Enhancing cardiovascular risk prediction through AI-enabled calcium-omics
Ammar Hoori, Sadeer Al-Kindi, Tao Hu, Yingnan Song, Hao Wu, Juhwan, Lee, Nour Tashtish, Pingfu Fu, Robert Gilkeson, Sanjay Rajagopalan, David L., Wilson

TL;DR
This study demonstrates that AI-enhanced calcium-omics features from CT scans significantly improve cardiovascular risk prediction over traditional Agatston scoring, offering better stratification of patients at risk for major adverse events.
Contribution
The paper introduces a novel AI-based calcium-omics approach that incorporates detailed calcification features for improved MACE prediction, outperforming traditional scoring methods.
Findings
Calcium-omics model achieved higher C-index and AUC than Agatston score.

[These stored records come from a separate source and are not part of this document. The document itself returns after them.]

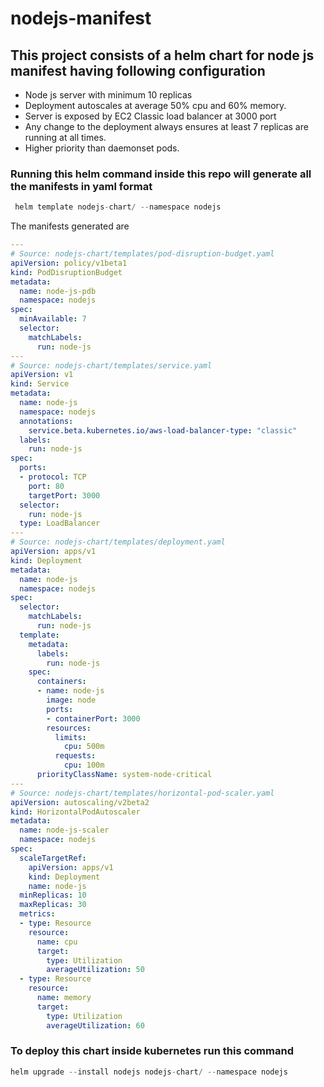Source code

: # nodejs-manifest
<h2>This project consists of a helm chart for node js manifest having following configuration</h2>

* Node js server with minimum 10 replicas
* Deployment  autoscales at average 50% cpu and 60% memory.
* Server is exposed by EC2 Classic load balancer at 3000 port
* Any change to the deployment always ensures at least 7 replicas are running at all times.
* Higher priority than daemonset pods.

<h3> Running this helm command inside this repo will generate all the manifests in yaml format</h3>

```go
 helm template nodejs-chart/ --namespace nodejs
```

The manifests generated are
```yaml
---
# Source: nodejs-chart/templates/pod-disruption-budget.yaml
apiVersion: policy/v1beta1
kind: PodDisruptionBudget
metadata:
  name: node-js-pdb
  namespace: nodejs
spec:
  minAvailable: 7
  selector:
    matchLabels:
      run: node-js
---
# Source: nodejs-chart/templates/service.yaml
apiVersion: v1
kind: Service
metadata:
  name: node-js
  namespace: nodejs
  annotations:
    service.beta.kubernetes.io/aws-load-balancer-type: "classic"
  labels:
    run: node-js
spec:
  ports:
  - protocol: TCP
    port: 80
    targetPort: 3000
  selector:
    run: node-js
  type: LoadBalancer
---
# Source: nodejs-chart/templates/deployment.yaml
apiVersion: apps/v1
kind: Deployment
metadata:
  name: node-js
  namespace: nodejs
spec:
  selector:
    matchLabels:
      run: node-js
  template:
    metadata:
      labels:
        run: node-js
    spec:
      containers:
      - name: node-js
        image: node
        ports:
        - containerPort: 3000
        resources:
          limits:
            cpu: 500m
          requests:
            cpu: 100m
      priorityClassName: system-node-critical
---
# Source: nodejs-chart/templates/horizontal-pod-scaler.yaml
apiVersion: autoscaling/v2beta2
kind: HorizontalPodAutoscaler
metadata:
  name: node-js-scaler
  namespace: nodejs
spec:
  scaleTargetRef:
    apiVersion: apps/v1
    kind: Deployment
    name: node-js
  minReplicas: 10
  maxReplicas: 30
  metrics:
  - type: Resource
    resource:
      name: cpu
      target:
        type: Utilization
        averageUtilization: 50
  - type: Resource
    resource:
      name: memory
      target:
        type: Utilization
        averageUtilization: 60
```

<h3>To deploy this chart inside kubernetes run this command</h3>

```go
helm upgrade --install nodejs nodejs-chart/ --namespace nodejs
```
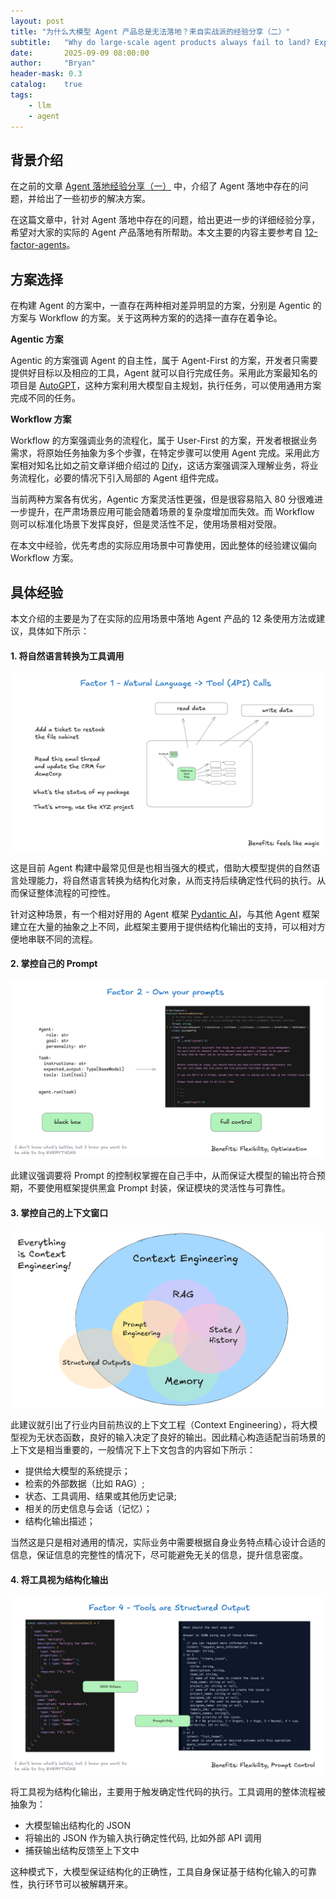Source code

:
 ```yaml
---
layout: post
title: "为什么大模型 Agent 产品总是无法落地？来自实战派的经验分享（二）"
subtitle:   "Why do large-scale agent products always fail to land? Experience sharing from practical people（2）"
date:       2025-09-09 08:00:00
author:     "Bryan"
header-mask: 0.3
catalog:    true
tags:
    - llm
    - agent
---
```


## 背景介绍

在之前的文章 [Agent 落地经验分享（一）](https://zhuanlan.zhihu.com/p/1948344616962224589) 中，介绍了 Agent 落地中存在的问题，并给出了一些初步的解决方案。

在这篇文章中，针对 Agent 落地中存在的问题，给出更进一步的详细经验分享，希望对大家的实际的 Agent 产品落地有所帮助。本文主要的内容主要参考自 [12-factor-agents](https://github.com/humanlayer/12-factor-agents?tab=readme-ov-file)。

## 方案选择

在构建 Agent 的方案中，一直存在两种相对差异明显的方案，分别是 Agentic 的方案与 Workflow 的方案。关于这两种方案的的选择一直存在着争论。

**Agentic 方案**

Agentic 的方案强调 Agent 的自主性，属于 Agent-First 的方案，开发者只需要提供好目标以及相应的工具，Agent 就可以自行完成任务。采用此方案最知名的项目是 [AutoGPT](https://github.com/Significant-Gravitas/AutoGPT)，这种方案利用大模型自主规划，执行任务，可以使用通用方案完成不同的任务。

**Workflow 方案**

Workflow 的方案强调业务的流程化，属于 User-First 的方案，开发者根据业务需求，将原始任务抽象为多个步骤，在特定步骤可以使用 Agent 完成。采用此方案相对知名比如之前文章详细介绍过的 [Dify](https://zhuanlan.zhihu.com/p/706381113)，这话方案强调深入理解业务，将业务流程化，必要的情况下引入局部的 Agent 组件完成。

当前两种方案各有优劣，Agentic 方案灵活性更强，但是很容易陷入 80 分很难进一步提升，在严肃场景应用可能会随着场景的复杂度增加而失效。而 Workflow 则可以标准化场景下发挥良好，但是灵活性不足，使用场景相对受限。

在本文中经验，优先考虑的实际应用场景中可靠使用，因此整体的经验建议偏向 Workflow 方案。

## 具体经验

本文介绍的主要是为了在实际的应用场景中落地 Agent 产品的 12 条使用方法或建议，具体如下所示：

#### 1. 将自然语言转换为工具调用

![nl-to-tool-calls](/img/in-post/12-factors-agent/110-natural-language-tool-calls.png)

这是目前 Agent 构建中最常见但是也相当强大的模式，借助大模型提供的自然语言处理能力，将自然语言转换为结构化对象，从而支持后续确定性代码的执行。从而保证整体流程的可控性。

针对这种场景，有一个相对好用的 Agent 框架 [Pydantic AI](https://github.com/pydantic/pydantic-ai)，与其他 Agent 框架建立在大量的抽象之上不同，此框架主要用于提供结构化输出的支持，可以相对方便地串联不同的流程。

#### 2. 掌控自己的 Prompt

![own-your-prompts](/img/in-post/12-factors-agent/120-own-your-prompts.png)

此建议强调要将 Prompt 的控制权掌握在自己手中，从而保证大模型的输出符合预期，不要使用框架提供黑盒 Prompt 封装，保证模块的灵活性与可靠性。


#### 3. 掌控自己的上下文窗口

![context-engineer](/img/in-post/12-factors-agent/130-context-engineer.png)

此建议就引出了行业内目前热议的上下文工程（Context Engineering），将大模型视为无状态函数，良好的输入决定了良好的输出。因此精心构造适配当前场景的上下文是相当重要的，一般情况下上下文包含的内容如下所示：

- 提供给大模型的系统提示；
- 检索的外部数据（比如 RAG）;
- 状态、工具调用、结果或其他历史记录;
- 相关的历史信息与会话（记忆）；
- 结构化输出描述；

当然这是只是相对通用的情况，实际业务中需要根据自身业务特点精心设计合适的信息，保证信息的完整性的情况下，尽可能避免无关的信息，提升信息密度。

#### 4. 将工具视为结构化输出

![tools-as-structured-output](/img/in-post/12-factors-agent/140-tools-are-just-structured-outputs.png)

将工具视为结构化输出，主要用于触发确定性代码的执行。工具调用的整体流程被抽象为：

- 大模型输出结构化的 JSON
- 将输出的 JSON 作为输入执行确定性代码, 比如外部 API 调用
- 捕获输出结构反馈至上下文中

这种模式下，大模型保证结构化的正确性，工具自身保证基于结构化输入的可靠性，执行环节可以被解耦开来。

Key features included calcification count, LAD mass, and spatial diffusivity.
Model reclassified 63% of MACE patients into high-risk group.
Abstract
Background. Coronary artery calcium (CAC) is a powerful predictor of major adverse cardiovascular events (MACE). Traditional Agatston score simply sums the calcium, albeit in a non-linear way, leaving room for improved calcification assessments that will more fully capture the extent of disease. Objective. To determine if AI methods using detailed calcification features (i.e., calcium-omics) can improve MACE prediction. Methods. We investigated additional features of calcification including assessment of mass, volume, density, spatial distribution, territory, etc. We used a Cox model with elastic-net regularization on 2457 CT calcium score (CTCS) enriched for MACE events obtained from a large no-cost CLARIFY program (ClinicalTri-als.gov Identifier: NCT04075162). We employed sampling techniques to enhance model training. We also investigated Cox models with selected features to…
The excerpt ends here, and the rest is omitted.